Renewable energy plant includes different solar PV panel technology based on silicon. Both mono- (mono-Si) and poly-crystalline (poly-Si) panels are used. In addition, part of the panels are manufactured by back-contacted metal wrap through module technology, in which all the contacts are on the rear side of the cell. Conventional technology is H-pattern. All the panel strings are connected to string inverters instead of the manual tracking system that has a micro inverter.
Renewable energy production is measured by the automation system and the data is stored to a database. Real time measurements of renewable energy production are available for each single solar PV power plant. The production numbers can be found from the webpages; real time renewable energy production and renewable energy production history data. The SOLETAIR site is connected to the solar PV power plant through the internal electricity grid.

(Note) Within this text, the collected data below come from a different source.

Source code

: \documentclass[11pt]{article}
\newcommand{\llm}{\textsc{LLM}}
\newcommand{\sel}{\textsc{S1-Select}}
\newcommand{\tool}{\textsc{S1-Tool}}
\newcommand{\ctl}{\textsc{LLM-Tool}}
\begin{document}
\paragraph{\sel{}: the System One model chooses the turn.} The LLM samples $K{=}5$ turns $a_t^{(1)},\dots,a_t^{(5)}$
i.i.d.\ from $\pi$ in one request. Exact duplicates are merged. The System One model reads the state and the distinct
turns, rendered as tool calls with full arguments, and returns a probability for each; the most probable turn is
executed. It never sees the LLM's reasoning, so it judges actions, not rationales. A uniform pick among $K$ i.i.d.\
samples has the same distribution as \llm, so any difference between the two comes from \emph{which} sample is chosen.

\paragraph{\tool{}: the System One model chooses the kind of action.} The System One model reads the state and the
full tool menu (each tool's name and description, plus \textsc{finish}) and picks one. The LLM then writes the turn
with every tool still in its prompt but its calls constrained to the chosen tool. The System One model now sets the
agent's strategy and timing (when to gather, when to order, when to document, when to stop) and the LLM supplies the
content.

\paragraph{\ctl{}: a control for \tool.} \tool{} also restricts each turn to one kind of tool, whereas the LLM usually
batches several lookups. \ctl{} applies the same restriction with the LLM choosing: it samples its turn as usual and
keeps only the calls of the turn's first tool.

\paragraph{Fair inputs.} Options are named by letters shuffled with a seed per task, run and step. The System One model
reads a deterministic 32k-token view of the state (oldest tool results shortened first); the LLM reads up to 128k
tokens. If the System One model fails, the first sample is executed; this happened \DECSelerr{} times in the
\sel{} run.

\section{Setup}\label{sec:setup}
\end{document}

Proton exchange membrane (PEM) water electrolysis process is used in hydrogen production. The system produces high-purity hydrogen gas at elevated pressures. Hydrogen is used with recycled carbon dioxide to produce renewable fuels, raw materials, and chemicals in MOBSU. The hydrogen gas can also be used as a chemical energy storage and can later be reconverted into electricity in a fuel cell, albeit with an additional penalty in terms of losses in conversion.
A hydrogen production system is built in a standard shipping container and virtually connected to a renewable energy source, the 206.5 kWp solar PV power plant at LUT. In other words, the water electrolysis process can be selected to be operated according the instantaneous solar PV production or according to recorded solar PV production figures.
The process in the hydrogen production system is the following: Water can be stored in a 1 m3 buffer tank and then supplied to a reverse-osmosis unit. The purified water is further deionized in order to decrease the conductivity of the water in order to preserve the lifetime of the electrolysis unit. The 5 kW proton exchange membrane electrolyser splits the water molecules into hydrogen and oxygen gas, when DC current is supplied to the electrodes. Hydrogen is formed at the cathode and oxygen at the anode side of the electrolyser.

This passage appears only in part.